03.26.2020

Coronavirus: Delay To IM Deadlines Necessary

ISDA Chief Executive Officer Scott O’Malia offers informal comments on important OTC derivatives issues in derivatiViews, reflecting ISDA’s long-held commitment to making the market safer and more efficient.

The coronavirus pandemic has forced firms to focus on critical priorities, like ensuring their continued operation and managing market risk in a period of severe volatility. This work is even more challenging as firms have implemented remote working and business continuity plans. For these reasons, we think it’s vital that global regulators agree a delay to the next phases of initial margin (IM) implementation until the situation and impact of coronavirus becomes clearer – a position we have set out in a letter to regulators signed by 21 trade associations.

We are grateful for the steps regulators have previously taken in recognition of the challenges that the IM rules will pose to smaller firms. Last July, for example, the Basel Committee on Banking Supervision and the International Organization of Securities Commissions extended the phase-in timeline to give the smallest entities an extra year to comply. According to ISDA analysis, that means 3,616 counterparty relationships will have to meet the requirements in September 2020, rather than the initial 9,059.

Even with this change, though, the number of firms in scope for phase five is far in excess of the number that has had to comply so far – and this would have posed a compliance challenge even in normal times. In the current situation, meeting the documentation and operational requirements would be all but impossible in an environment of staff shortages, remote working and extreme market volatility.

The phase-five implementation date of September 2020 may seem a long way away, but much of the preparation needs to be actioned now. For example, custodial agreements need to be put in place and documentation needs to be signed with counterparties – both of which are proving challenging due to resource issues and working from home, which is making it difficult to get documents physically signed.

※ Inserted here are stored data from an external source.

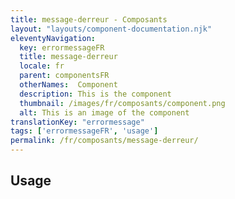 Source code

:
 ```yaml
---
title: message-derreur - Composants
layout: "layouts/component-documentation.njk"
eleventyNavigation:
  key: errormessageFR
  title: message-derreur
  locale: fr
  parent: componentsFR
  otherNames:  Component
  description: This is the component
  thumbnail: /images/fr/composants/component.png
  alt: This is an image of the component
translationKey: "errormessage"
tags: ['errormessageFR', 'usage']
permalink: /fr/composants/message-derreur/
---
```


## Usage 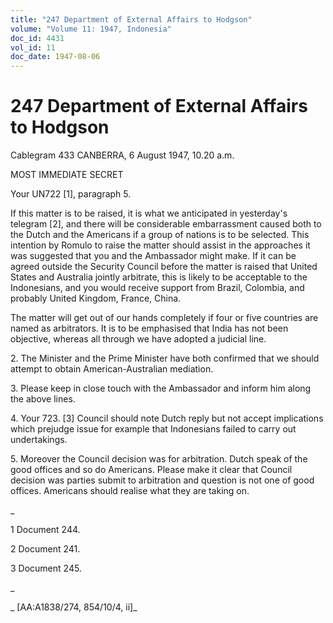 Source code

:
 ```yaml
---
title: "247 Department of External Affairs to Hodgson"
volume: "Volume 11: 1947, Indonesia"
doc_id: 4431
vol_id: 11
doc_date: 1947-08-06
---
```


# 247 Department of External Affairs to Hodgson

Cablegram 433 CANBERRA, 6 August 1947, 10.20 a.m.

MOST IMMEDIATE SECRET

Your UN722 [1], paragraph 5.

If this matter is to be raised, it is what we anticipated in yesterday's telegram [2], and there will be considerable embarrassment caused both to the Dutch and the Americans if a group of nations is to be selected. This intention by Romulo to raise the matter should assist in the approaches it was suggested that you and the Ambassador might make. If it can be agreed outside the Security Council before the matter is raised that United States and Australia jointly arbitrate, this is likely to be acceptable to the Indonesians, and you would receive support from Brazil, Colombia, and probably United Kingdom, France, China.

The matter will get out of our hands completely if four or five countries are named as arbitrators. It is to be emphasised that India has not been objective, whereas all through we have adopted a judicial line.

2\. The Minister and the Prime Minister have both confirmed that we should attempt to obtain American-Australian mediation.

3\. Please keep in close touch with the Ambassador and inform him along the above lines.

4\. Your 723. [3] Council should note Dutch reply but not accept implications which prejudge issue for example that Indonesians failed to carry out undertakings.

5\. Moreover the Council decision was for arbitration. Dutch speak of the good offices and so do Americans. Please make it clear that Council decision was parties submit to arbitration and question is not one of good offices. Americans should realise what they are taking on.

_

1 Document 244.

2 Document 241.

3 Document 245.

_

_ [AA:A1838/274, 854/10/4, ii]_
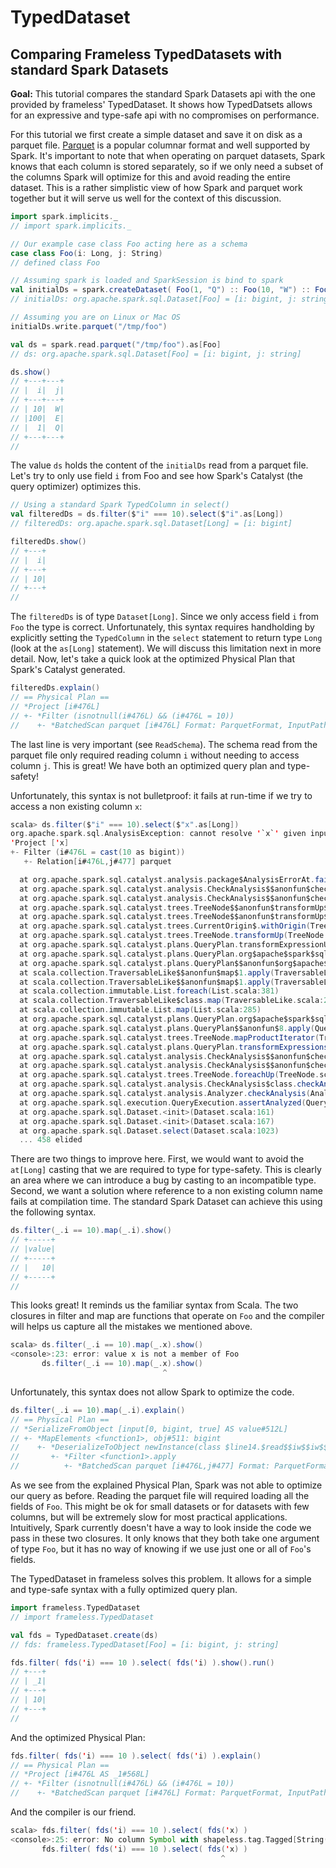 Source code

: # TypedDataset




## Comparing Frameless TypedDatasets with standard Spark Datasets

**Goal:**
  This tutorial compares the standard Spark Datasets api with the one provided by
  frameless' TypedDataset. It shows how TypedDatsets allows for an expressive and
  type-safe api with no compromises on performance.

For this tutorial we first create a simple dataset and save it on disk as a parquet file.
[Parquet](https://parquet.apache.org/) is a popular columnar format and well supported by Spark.
It's important to note that when operating on parquet datasets, Spark knows that each column is stored
separately, so if we only need a subset of the columns Spark will optimize for this and avoid reading
the entire dataset. This is a rather simplistic view of how Spark and parquet work together but it
will serve us well for the context of this discussion.

```scala
import spark.implicits._
// import spark.implicits._

// Our example case class Foo acting here as a schema
case class Foo(i: Long, j: String)
// defined class Foo

// Assuming spark is loaded and SparkSession is bind to spark
val initialDs = spark.createDataset( Foo(1, "Q") :: Foo(10, "W") :: Foo(100, "E") :: Nil )
// initialDs: org.apache.spark.sql.Dataset[Foo] = [i: bigint, j: string]

// Assuming you are on Linux or Mac OS
initialDs.write.parquet("/tmp/foo")

val ds = spark.read.parquet("/tmp/foo").as[Foo]
// ds: org.apache.spark.sql.Dataset[Foo] = [i: bigint, j: string]

ds.show()
// +---+---+
// |  i|  j|
// +---+---+
// | 10|  W|
// |100|  E|
// |  1|  Q|
// +---+---+
// 
```

The value `ds` holds the content of the `initialDs` read from a parquet file.
Let's try to only use field `i` from Foo and see how Spark's Catalyst (the query optimizer)
optimizes this.

```scala
// Using a standard Spark TypedColumn in select()
val filteredDs = ds.filter($"i" === 10).select($"i".as[Long])
// filteredDs: org.apache.spark.sql.Dataset[Long] = [i: bigint]

filteredDs.show()
// +---+
// |  i|
// +---+
// | 10|
// +---+
// 
```

The `filteredDs` is of type `Dataset[Long]`. Since we only access field `i` from `Foo` the type is correct.
Unfortunately, this syntax requires handholding by explicitly setting the `TypedColumn` in the `select` statement
to return type `Long` (look at the `as[Long]` statement). We will discuss this limitation next in more detail.
Now, let's take a quick look at the optimized Physical Plan that Spark's Catalyst generated.

```scala
filteredDs.explain()
// == Physical Plan ==
// *Project [i#476L]
// +- *Filter (isnotnull(i#476L) && (i#476L = 10))
//    +- *BatchedScan parquet [i#476L] Format: ParquetFormat, InputPaths: file:/tmp/foo, PartitionFilters: [], PushedFilters: [IsNotNull(i), EqualTo(i,10)], ReadSchema: struct<i:bigint>
```

The last line is very important (see `ReadSchema`). The schema read
from the parquet file only required reading column `i` without needing to access column `j`.
This is great! We have both an optimized query plan and type-safety!

Unfortunately, this syntax is not bulletproof: it fails at run-time if we try to access
a non existing column `x`:


```scala
scala> ds.filter($"i" === 10).select($"x".as[Long])
org.apache.spark.sql.AnalysisException: cannot resolve '`x`' given input columns: [i, j];;
'Project ['x]
+- Filter (i#476L = cast(10 as bigint))
   +- Relation[i#476L,j#477] parquet

  at org.apache.spark.sql.catalyst.analysis.package$AnalysisErrorAt.failAnalysis(package.scala:42)
  at org.apache.spark.sql.catalyst.analysis.CheckAnalysis$$anonfun$checkAnalysis$1$$anonfun$apply$2.applyOrElse(CheckAnalysis.scala:77)
  at org.apache.spark.sql.catalyst.analysis.CheckAnalysis$$anonfun$checkAnalysis$1$$anonfun$apply$2.applyOrElse(CheckAnalysis.scala:74)
  at org.apache.spark.sql.catalyst.trees.TreeNode$$anonfun$transformUp$1.apply(TreeNode.scala:308)
  at org.apache.spark.sql.catalyst.trees.TreeNode$$anonfun$transformUp$1.apply(TreeNode.scala:308)
  at org.apache.spark.sql.catalyst.trees.CurrentOrigin$.withOrigin(TreeNode.scala:69)
  at org.apache.spark.sql.catalyst.trees.TreeNode.transformUp(TreeNode.scala:307)
  at org.apache.spark.sql.catalyst.plans.QueryPlan.transformExpressionUp$1(QueryPlan.scala:269)
  at org.apache.spark.sql.catalyst.plans.QueryPlan.org$apache$spark$sql$catalyst$plans$QueryPlan$$recursiveTransform$2(QueryPlan.scala:279)
  at org.apache.spark.sql.catalyst.plans.QueryPlan$$anonfun$org$apache$spark$sql$catalyst$plans$QueryPlan$$recursiveTransform$2$1.apply(QueryPlan.scala:283)
  at scala.collection.TraversableLike$$anonfun$map$1.apply(TraversableLike.scala:234)
  at scala.collection.TraversableLike$$anonfun$map$1.apply(TraversableLike.scala:234)
  at scala.collection.immutable.List.foreach(List.scala:381)
  at scala.collection.TraversableLike$class.map(TraversableLike.scala:234)
  at scala.collection.immutable.List.map(List.scala:285)
  at org.apache.spark.sql.catalyst.plans.QueryPlan.org$apache$spark$sql$catalyst$plans$QueryPlan$$recursiveTransform$2(QueryPlan.scala:283)
  at org.apache.spark.sql.catalyst.plans.QueryPlan$$anonfun$8.apply(QueryPlan.scala:288)
  at org.apache.spark.sql.catalyst.trees.TreeNode.mapProductIterator(TreeNode.scala:186)
  at org.apache.spark.sql.catalyst.plans.QueryPlan.transformExpressionsUp(QueryPlan.scala:288)
  at org.apache.spark.sql.catalyst.analysis.CheckAnalysis$$anonfun$checkAnalysis$1.apply(CheckAnalysis.scala:74)
  at org.apache.spark.sql.catalyst.analysis.CheckAnalysis$$anonfun$checkAnalysis$1.apply(CheckAnalysis.scala:67)
  at org.apache.spark.sql.catalyst.trees.TreeNode.foreachUp(TreeNode.scala:126)
  at org.apache.spark.sql.catalyst.analysis.CheckAnalysis$class.checkAnalysis(CheckAnalysis.scala:67)
  at org.apache.spark.sql.catalyst.analysis.Analyzer.checkAnalysis(Analyzer.scala:58)
  at org.apache.spark.sql.execution.QueryExecution.assertAnalyzed(QueryExecution.scala:49)
  at org.apache.spark.sql.Dataset.<init>(Dataset.scala:161)
  at org.apache.spark.sql.Dataset.<init>(Dataset.scala:167)
  at org.apache.spark.sql.Dataset.select(Dataset.scala:1023)
  ... 458 elided
```

There are two things to improve here. First, we would want to avoid the `at[Long]` casting that we are required
to type for type-safety. This is clearly an area where we can introduce a bug by casting to an incompatible
type. Second, we want a solution where reference to a
non existing column name fails at compilation time.
The standard Spark Dataset can achieve this using the following syntax.

```scala
ds.filter(_.i == 10).map(_.i).show()
// +-----+
// |value|
// +-----+
// |   10|
// +-----+
// 
```

This looks great! It reminds us the familiar syntax from Scala.
The two closures in filter and map are functions that operate on `Foo` and the
compiler will helps us capture all the mistakes we mentioned above.

```scala
scala> ds.filter(_.i == 10).map(_.x).show()
<console>:23: error: value x is not a member of Foo
       ds.filter(_.i == 10).map(_.x).show()
                                  ^
```

Unfortunately, this syntax does not allow Spark to optimize the code.

```scala
ds.filter(_.i == 10).map(_.i).explain()
// == Physical Plan ==
// *SerializeFromObject [input[0, bigint, true] AS value#512L]
// +- *MapElements <function1>, obj#511: bigint
//    +- *DeserializeToObject newInstance(class $line14.$read$$iw$$iw$$iw$$iw$Foo), obj#510: $line14.$read$$iw$$iw$$iw$$iw$Foo
//       +- *Filter <function1>.apply
//          +- *BatchedScan parquet [i#476L,j#477] Format: ParquetFormat, InputPaths: file:/tmp/foo, PartitionFilters: [], PushedFilters: [], ReadSchema: struct<i:bigint,j:string>
```

As we see from the explained Physical Plan, Spark was not able to optimize our query as before.
Reading the parquet file will required loading all the fields of `Foo`. This might be ok for
small datasets or for datasets with few columns, but will be extremely slow for most practical
applications.
Intuitively, Spark currently doesn't have a way to look inside the code we pass in these two
closures. It only knows that they both take one argument of type `Foo`, but it has no way of knowing if
we use just one or all of `Foo`'s fields.

The TypedDataset in frameless solves this problem. It allows for a simple and type-safe syntax
with a fully optimized query plan.

```scala
import frameless.TypedDataset
// import frameless.TypedDataset

val fds = TypedDataset.create(ds)
// fds: frameless.TypedDataset[Foo] = [i: bigint, j: string]

fds.filter( fds('i) === 10 ).select( fds('i) ).show().run()
// +---+
// | _1|
// +---+
// | 10|
// +---+
// 
```

And the optimized Physical Plan:

```scala
fds.filter( fds('i) === 10 ).select( fds('i) ).explain()
// == Physical Plan ==
// *Project [i#476L AS _1#568L]
// +- *Filter (isnotnull(i#476L) && (i#476L = 10))
//    +- *BatchedScan parquet [i#476L] Format: ParquetFormat, InputPaths: file:/tmp/foo, PartitionFilters: [], PushedFilters: [IsNotNull(i), EqualTo(i,10)], ReadSchema: struct<i:bigint>
```

And the compiler is our friend.

```scala
scala> fds.filter( fds('i) === 10 ).select( fds('x) )
<console>:25: error: No column Symbol with shapeless.tag.Tagged[String("x")] of type A in Foo
       fds.filter( fds('i) === 10 ).select( fds('x) )
                                               ^
```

With the focus on business continuity, there’s little or no spare capacity to deploy and test infrastructure, run average aggregate notional amount (AANA) calculations and implement margin calculation systems. AANA calculations are necessary for hundreds of counterparties in order to determine whether they will be subject to regulatory IM requirements. All in-scope counterparties also need to calculate and monitor IM amounts. That means the impact of keeping the current phase-in dates will extend far beyond the number of relationships that will actually need to exchange IM.

In light of the unprecedented circumstances, we urge global regulators to announce a delay to phase five sooner rather than later. Spaced phasing is important to ensure market participants have sufficient time to prepare for the next wave, so the phase-six implementation deadline would also have to be adjusted. Given the uncertainty, we recommend that revised deadlines for phase-five and phase-six implementation be set once the overall impact of COVID-19 is known. It’s important to point out that the largest, most systemically important firms would still be required to meet IM requirements, mitigating risk in the derivatives market.

We believe the IM requirements present an insurmountable hurdle for the industry given the rapid escalation of the coronavirus outbreak. Without a delay, it will almost certainly mean smaller entities will be shut out of the derivatives market, denying them the ability to manage their risk at precisely the time they need it most.